◆ **Work request**
Each line in the entries below that holds the string "made" is to be listed.
________________________
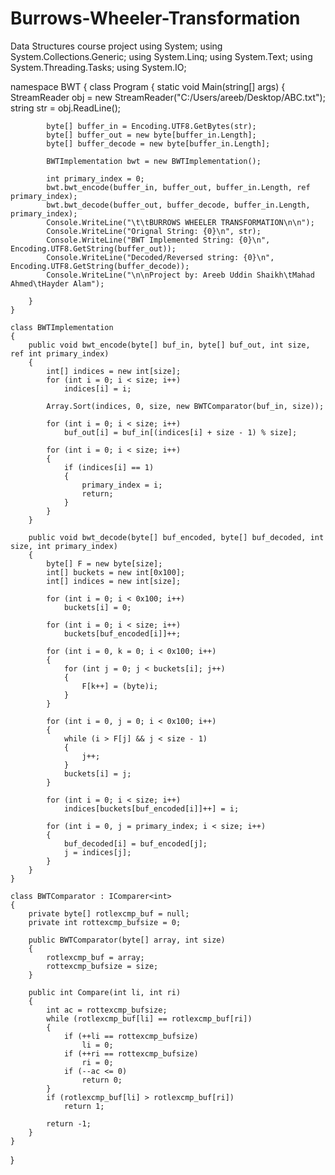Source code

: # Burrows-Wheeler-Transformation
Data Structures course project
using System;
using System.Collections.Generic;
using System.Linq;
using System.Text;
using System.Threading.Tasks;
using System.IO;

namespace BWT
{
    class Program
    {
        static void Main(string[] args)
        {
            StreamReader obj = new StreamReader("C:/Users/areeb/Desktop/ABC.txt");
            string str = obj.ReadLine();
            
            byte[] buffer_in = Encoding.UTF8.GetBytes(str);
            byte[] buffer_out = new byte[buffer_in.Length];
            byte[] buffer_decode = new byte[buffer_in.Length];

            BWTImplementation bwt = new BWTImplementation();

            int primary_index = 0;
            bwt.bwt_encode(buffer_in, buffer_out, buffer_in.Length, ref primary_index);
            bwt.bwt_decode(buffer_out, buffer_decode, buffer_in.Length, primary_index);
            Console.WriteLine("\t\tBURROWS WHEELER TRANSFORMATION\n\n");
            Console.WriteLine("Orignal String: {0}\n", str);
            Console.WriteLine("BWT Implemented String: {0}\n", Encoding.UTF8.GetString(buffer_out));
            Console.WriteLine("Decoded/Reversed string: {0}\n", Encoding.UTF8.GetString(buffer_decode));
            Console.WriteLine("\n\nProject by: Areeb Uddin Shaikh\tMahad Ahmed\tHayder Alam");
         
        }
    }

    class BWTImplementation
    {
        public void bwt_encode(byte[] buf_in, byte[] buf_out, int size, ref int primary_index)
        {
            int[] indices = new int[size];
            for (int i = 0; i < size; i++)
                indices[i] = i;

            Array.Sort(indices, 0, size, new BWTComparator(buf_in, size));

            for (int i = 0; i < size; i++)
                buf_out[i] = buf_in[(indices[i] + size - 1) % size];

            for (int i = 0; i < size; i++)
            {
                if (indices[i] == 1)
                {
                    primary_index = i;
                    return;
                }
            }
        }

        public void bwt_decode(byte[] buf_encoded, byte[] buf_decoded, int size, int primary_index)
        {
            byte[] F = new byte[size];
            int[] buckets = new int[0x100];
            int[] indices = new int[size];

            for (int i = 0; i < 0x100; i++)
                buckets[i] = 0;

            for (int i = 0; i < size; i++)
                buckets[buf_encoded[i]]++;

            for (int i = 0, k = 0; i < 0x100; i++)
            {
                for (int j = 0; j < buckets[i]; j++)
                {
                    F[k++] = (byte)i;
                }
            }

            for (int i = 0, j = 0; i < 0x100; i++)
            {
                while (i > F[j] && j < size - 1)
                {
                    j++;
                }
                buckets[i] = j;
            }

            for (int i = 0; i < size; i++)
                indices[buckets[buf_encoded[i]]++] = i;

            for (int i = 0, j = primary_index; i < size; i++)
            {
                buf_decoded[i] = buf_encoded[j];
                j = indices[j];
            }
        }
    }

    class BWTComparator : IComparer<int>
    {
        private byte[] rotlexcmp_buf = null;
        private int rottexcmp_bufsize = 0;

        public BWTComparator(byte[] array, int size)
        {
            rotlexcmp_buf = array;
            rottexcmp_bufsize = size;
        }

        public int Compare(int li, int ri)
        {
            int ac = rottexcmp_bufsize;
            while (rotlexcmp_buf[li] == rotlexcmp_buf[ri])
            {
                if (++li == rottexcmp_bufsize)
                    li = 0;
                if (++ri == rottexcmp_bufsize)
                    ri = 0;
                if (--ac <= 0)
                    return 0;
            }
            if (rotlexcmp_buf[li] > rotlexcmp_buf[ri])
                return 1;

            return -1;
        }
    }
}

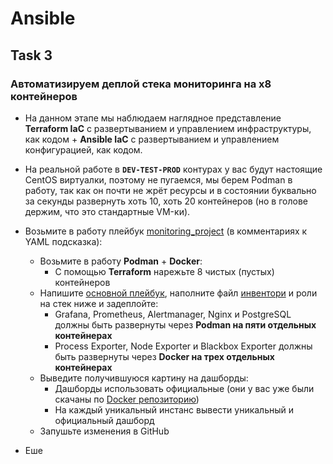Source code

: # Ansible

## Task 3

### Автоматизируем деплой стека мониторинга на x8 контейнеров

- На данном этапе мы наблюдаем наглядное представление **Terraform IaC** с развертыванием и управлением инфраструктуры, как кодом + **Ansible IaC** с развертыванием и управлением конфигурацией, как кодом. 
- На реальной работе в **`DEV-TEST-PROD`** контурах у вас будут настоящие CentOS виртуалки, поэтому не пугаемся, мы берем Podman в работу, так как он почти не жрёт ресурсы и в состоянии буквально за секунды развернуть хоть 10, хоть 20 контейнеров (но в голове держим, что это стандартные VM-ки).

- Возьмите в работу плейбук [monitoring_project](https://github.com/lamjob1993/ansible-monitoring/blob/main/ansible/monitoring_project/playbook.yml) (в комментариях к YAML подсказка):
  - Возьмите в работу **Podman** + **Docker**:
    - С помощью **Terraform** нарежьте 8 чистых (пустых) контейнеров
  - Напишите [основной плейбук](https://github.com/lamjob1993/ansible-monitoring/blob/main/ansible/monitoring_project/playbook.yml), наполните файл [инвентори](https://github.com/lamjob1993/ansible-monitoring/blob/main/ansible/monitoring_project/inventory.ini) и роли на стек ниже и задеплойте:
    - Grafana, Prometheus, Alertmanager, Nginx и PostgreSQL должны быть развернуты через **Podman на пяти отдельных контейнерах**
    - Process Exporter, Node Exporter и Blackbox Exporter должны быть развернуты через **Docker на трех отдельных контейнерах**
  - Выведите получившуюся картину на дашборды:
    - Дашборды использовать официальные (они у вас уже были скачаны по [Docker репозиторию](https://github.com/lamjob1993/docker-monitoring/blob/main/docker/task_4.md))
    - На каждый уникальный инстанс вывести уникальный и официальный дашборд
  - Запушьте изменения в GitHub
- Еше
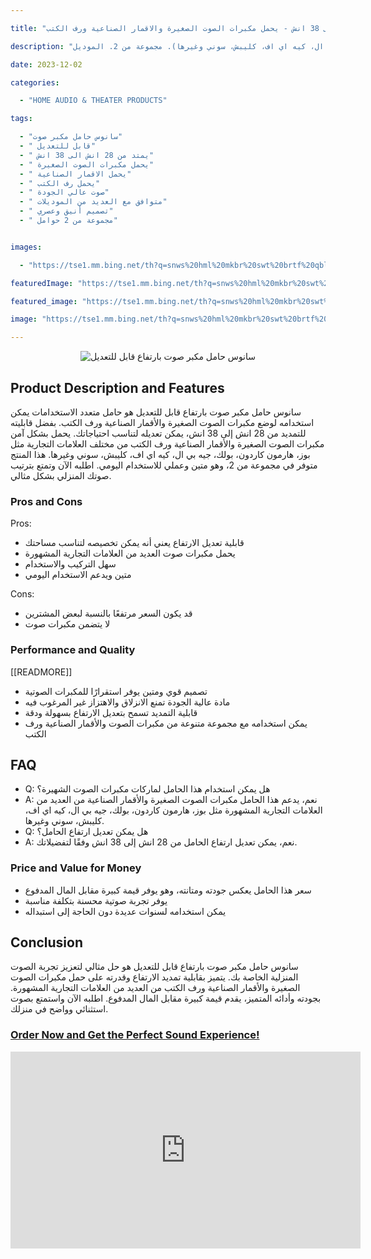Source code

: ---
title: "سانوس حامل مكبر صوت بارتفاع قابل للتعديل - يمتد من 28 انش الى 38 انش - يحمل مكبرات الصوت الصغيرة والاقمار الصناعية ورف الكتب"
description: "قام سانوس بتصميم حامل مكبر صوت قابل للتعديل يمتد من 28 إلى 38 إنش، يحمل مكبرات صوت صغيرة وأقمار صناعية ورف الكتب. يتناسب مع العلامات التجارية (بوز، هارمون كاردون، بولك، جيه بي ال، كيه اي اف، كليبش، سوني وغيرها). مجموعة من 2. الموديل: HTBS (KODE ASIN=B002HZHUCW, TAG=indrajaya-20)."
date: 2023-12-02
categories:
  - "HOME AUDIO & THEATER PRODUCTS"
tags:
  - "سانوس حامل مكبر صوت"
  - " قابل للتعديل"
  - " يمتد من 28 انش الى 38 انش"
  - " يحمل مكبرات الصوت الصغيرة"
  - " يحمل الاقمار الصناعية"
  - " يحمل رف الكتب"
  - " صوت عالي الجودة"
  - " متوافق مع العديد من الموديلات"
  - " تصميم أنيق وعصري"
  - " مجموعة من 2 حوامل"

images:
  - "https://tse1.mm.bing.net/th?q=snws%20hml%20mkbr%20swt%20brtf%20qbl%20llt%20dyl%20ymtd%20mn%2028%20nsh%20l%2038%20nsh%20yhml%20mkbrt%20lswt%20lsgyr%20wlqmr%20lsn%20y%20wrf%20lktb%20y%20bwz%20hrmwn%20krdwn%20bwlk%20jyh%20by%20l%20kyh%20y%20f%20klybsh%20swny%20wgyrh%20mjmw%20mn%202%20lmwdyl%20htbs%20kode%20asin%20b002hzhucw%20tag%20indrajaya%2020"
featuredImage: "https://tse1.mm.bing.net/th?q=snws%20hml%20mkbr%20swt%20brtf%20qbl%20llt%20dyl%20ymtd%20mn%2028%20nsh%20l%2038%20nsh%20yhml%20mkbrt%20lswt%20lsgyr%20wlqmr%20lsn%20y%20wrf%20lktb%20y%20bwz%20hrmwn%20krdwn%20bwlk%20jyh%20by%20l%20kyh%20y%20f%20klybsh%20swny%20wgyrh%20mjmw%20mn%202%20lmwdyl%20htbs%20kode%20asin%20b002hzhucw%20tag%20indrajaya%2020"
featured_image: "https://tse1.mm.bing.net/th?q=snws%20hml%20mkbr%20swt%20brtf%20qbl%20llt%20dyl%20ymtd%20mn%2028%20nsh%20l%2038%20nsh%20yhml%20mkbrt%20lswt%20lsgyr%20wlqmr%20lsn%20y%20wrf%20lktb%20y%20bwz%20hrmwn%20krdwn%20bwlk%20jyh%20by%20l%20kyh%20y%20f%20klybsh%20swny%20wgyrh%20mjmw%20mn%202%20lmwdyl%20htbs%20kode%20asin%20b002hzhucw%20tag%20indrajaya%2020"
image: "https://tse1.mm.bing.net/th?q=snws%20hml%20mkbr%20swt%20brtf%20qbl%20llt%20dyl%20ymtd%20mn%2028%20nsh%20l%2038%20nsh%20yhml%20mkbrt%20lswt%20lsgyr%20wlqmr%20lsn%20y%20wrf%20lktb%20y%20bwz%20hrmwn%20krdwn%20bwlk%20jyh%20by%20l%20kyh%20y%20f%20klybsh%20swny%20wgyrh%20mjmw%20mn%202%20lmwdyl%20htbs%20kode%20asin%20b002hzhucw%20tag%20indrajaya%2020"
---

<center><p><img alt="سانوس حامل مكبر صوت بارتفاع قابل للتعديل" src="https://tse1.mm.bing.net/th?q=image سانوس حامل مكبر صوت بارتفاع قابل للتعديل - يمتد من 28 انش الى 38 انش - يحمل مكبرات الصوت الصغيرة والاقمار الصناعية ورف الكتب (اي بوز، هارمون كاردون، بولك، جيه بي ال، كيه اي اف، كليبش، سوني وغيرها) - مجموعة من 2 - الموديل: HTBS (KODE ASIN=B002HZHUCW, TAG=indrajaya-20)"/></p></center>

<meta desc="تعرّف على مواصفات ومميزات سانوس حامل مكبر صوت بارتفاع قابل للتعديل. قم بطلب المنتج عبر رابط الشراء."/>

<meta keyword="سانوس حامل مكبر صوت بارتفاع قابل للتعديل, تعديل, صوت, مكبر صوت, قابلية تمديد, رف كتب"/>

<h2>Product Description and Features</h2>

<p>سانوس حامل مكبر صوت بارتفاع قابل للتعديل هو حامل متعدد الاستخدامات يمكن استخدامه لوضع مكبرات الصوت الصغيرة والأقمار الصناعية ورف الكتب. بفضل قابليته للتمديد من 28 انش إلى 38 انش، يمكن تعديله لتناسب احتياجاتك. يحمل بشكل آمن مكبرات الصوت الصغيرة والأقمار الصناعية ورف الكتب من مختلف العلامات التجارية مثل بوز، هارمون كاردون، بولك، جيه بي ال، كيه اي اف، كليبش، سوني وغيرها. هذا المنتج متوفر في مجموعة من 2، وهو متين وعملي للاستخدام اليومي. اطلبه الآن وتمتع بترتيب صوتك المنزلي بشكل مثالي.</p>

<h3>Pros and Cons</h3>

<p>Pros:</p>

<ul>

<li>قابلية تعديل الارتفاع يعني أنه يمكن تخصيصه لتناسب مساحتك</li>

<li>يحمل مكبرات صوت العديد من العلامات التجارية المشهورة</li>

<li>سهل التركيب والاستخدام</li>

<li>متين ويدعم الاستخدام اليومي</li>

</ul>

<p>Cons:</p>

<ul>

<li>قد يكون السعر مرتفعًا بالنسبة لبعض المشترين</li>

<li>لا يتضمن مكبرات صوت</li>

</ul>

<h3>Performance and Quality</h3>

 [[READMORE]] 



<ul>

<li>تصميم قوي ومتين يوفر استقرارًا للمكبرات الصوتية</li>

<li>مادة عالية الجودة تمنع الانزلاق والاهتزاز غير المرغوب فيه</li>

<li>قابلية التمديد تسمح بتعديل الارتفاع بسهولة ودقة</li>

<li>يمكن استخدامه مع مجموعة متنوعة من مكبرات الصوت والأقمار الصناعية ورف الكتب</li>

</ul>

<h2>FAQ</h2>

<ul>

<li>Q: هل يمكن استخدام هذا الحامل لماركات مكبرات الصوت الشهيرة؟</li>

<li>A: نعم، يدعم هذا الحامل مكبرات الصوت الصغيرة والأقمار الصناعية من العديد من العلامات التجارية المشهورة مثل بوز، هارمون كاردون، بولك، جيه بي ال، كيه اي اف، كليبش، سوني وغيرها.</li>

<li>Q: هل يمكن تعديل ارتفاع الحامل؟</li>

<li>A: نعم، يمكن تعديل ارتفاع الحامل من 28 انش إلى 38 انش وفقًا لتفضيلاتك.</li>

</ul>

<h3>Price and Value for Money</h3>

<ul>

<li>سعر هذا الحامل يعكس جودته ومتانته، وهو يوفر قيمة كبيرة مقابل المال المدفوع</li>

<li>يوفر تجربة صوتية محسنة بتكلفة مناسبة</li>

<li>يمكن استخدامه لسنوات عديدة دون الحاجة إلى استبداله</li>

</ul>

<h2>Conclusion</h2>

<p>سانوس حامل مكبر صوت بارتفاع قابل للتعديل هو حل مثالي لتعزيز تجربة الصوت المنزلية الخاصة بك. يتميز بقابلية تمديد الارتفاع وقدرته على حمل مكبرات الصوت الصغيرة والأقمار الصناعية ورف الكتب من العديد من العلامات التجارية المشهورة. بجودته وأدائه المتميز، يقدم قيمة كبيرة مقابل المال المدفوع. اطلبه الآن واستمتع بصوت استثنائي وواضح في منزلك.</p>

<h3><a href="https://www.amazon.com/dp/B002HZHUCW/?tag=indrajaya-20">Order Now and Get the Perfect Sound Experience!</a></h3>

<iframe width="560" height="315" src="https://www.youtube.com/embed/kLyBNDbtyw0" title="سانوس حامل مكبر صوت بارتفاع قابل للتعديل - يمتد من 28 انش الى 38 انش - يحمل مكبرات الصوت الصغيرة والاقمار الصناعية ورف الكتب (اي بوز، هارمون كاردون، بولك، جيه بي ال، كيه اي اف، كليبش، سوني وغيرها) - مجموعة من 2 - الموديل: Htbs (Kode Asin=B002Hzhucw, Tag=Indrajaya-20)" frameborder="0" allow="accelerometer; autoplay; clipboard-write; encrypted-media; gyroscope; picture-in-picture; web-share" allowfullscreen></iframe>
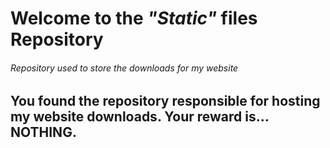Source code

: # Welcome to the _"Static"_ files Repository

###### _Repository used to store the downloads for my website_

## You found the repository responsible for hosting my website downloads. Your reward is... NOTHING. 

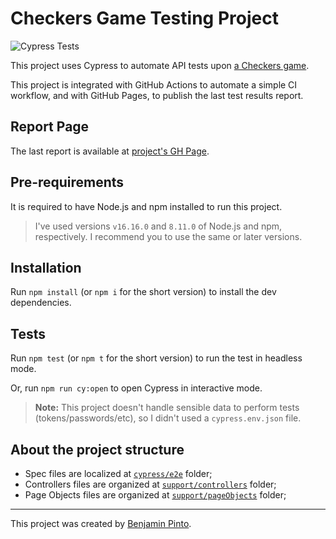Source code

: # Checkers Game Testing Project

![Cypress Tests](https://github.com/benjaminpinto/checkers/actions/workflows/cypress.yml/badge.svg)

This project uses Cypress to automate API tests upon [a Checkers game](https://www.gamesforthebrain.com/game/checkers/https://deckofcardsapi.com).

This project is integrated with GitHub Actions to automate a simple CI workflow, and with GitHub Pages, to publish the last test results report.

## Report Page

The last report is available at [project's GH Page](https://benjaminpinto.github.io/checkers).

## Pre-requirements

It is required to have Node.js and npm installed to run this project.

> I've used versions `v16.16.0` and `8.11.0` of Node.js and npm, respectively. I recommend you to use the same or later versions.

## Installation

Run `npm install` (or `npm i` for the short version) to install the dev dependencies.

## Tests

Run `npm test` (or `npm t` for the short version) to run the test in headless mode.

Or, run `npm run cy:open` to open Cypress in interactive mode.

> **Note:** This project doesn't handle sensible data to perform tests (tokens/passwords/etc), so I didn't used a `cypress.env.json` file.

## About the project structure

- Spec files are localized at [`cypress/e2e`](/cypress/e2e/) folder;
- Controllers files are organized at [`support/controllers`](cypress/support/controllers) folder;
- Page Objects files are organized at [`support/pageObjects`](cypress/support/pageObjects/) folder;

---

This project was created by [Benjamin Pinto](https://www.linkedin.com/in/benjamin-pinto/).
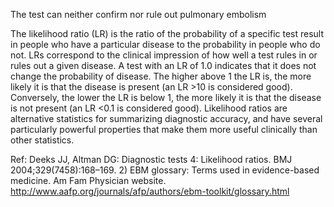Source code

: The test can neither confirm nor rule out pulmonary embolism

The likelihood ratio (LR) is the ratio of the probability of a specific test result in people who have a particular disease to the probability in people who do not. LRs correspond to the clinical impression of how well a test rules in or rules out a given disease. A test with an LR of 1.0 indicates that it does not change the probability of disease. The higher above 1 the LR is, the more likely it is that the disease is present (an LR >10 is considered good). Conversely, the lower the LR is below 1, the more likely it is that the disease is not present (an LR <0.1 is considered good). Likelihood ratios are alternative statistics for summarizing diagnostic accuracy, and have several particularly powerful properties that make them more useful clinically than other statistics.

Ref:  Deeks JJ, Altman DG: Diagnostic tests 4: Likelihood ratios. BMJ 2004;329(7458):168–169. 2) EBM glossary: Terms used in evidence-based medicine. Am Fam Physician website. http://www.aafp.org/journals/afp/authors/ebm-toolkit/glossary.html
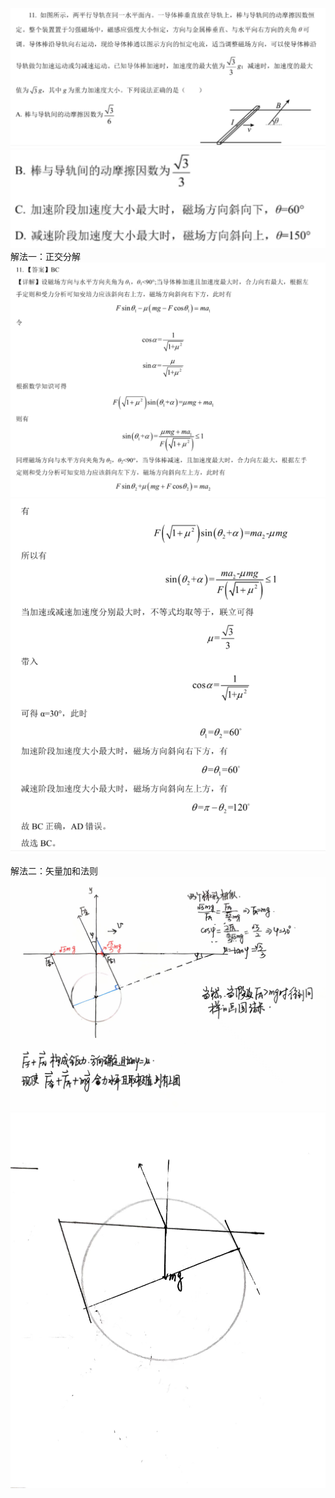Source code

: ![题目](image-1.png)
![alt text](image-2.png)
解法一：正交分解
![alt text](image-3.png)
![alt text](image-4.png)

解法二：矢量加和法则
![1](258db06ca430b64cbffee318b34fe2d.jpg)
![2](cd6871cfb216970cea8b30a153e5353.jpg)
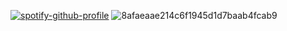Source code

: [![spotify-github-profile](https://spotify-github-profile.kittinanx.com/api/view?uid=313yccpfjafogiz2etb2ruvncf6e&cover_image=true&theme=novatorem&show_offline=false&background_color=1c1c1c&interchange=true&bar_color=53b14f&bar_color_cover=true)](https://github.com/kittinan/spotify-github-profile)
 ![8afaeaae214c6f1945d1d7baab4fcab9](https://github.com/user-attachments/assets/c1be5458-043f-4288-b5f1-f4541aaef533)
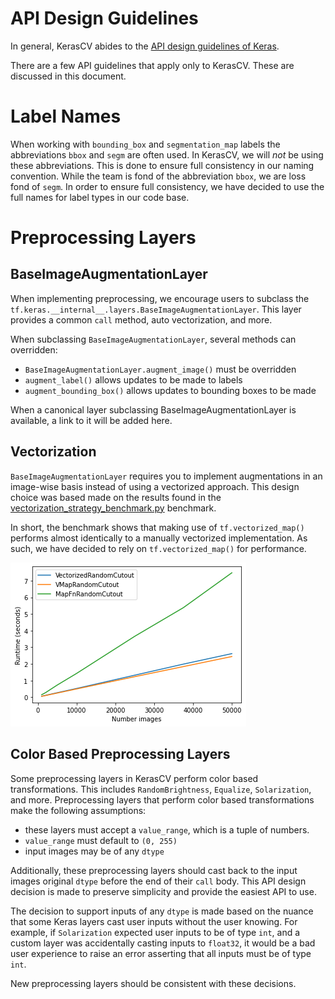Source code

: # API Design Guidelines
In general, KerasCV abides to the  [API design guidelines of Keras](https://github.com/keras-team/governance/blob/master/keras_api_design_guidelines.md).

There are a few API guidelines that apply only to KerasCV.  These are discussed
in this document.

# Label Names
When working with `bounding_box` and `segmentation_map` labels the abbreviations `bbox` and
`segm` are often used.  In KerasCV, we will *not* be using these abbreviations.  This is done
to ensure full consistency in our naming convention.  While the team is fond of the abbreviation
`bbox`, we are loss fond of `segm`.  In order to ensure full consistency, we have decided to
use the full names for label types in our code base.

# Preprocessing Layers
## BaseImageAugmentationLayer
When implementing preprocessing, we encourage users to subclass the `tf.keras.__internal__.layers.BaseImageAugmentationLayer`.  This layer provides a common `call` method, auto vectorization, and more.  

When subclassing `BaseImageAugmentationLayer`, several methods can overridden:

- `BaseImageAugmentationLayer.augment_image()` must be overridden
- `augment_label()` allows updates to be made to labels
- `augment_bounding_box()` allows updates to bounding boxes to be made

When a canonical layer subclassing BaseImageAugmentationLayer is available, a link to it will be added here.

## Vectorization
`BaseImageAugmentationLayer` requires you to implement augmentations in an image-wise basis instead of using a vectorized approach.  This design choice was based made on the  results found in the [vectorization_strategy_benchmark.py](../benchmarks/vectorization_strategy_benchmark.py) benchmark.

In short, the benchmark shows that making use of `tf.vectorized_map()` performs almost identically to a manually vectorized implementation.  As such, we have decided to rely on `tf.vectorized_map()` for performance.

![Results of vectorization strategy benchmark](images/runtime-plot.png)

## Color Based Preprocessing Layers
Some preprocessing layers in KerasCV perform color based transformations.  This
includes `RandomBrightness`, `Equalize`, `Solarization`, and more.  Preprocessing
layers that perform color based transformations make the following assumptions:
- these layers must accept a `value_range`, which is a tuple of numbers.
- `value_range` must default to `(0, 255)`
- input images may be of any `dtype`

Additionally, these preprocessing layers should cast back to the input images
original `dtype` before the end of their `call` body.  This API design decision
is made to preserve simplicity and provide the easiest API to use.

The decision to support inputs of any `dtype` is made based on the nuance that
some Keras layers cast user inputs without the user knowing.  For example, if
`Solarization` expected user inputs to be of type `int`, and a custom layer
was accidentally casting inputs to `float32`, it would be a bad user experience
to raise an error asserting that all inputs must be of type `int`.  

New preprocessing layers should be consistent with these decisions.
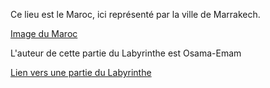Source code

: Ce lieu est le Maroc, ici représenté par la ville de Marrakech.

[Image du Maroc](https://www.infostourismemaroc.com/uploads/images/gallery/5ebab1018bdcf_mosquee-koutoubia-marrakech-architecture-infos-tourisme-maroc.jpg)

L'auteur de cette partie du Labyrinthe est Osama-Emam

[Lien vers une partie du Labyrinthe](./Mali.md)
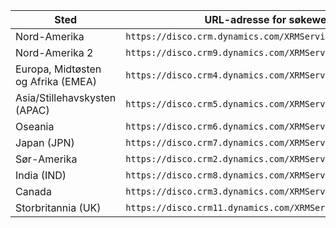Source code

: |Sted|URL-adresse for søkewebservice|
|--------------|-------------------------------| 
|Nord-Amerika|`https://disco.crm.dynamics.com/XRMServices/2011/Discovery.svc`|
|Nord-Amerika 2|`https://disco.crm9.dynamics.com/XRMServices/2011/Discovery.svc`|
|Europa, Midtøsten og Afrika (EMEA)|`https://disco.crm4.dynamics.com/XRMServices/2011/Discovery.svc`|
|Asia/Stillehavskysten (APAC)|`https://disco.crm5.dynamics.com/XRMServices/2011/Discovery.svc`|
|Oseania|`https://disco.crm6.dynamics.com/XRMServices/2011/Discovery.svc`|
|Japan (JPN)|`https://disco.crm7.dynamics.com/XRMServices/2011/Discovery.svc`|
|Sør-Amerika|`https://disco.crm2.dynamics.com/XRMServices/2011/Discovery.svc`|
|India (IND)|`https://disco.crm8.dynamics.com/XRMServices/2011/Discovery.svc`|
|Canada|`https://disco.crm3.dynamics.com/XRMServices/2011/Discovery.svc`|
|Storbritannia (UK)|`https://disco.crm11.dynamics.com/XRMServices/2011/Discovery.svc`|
________________________
◆ **Exercise output**
- `augment_label()` allows updates to be made to labels
- `augment_bounding_box()` allows updates to bounding boxes to be made
`BaseImageAugmentationLayer` requires you to implement augmentations in an image-wise basis instead of using a vectorized approach.  This design choice was based made on the  results found in the [vectorization_strategy_benchmark.py](../benchmarks/vectorization_strategy_benchmark.py) benchmark.
is made to preserve simplicity and provide the easiest API to use.
The decision to support inputs of any `dtype` is made based on the nuance that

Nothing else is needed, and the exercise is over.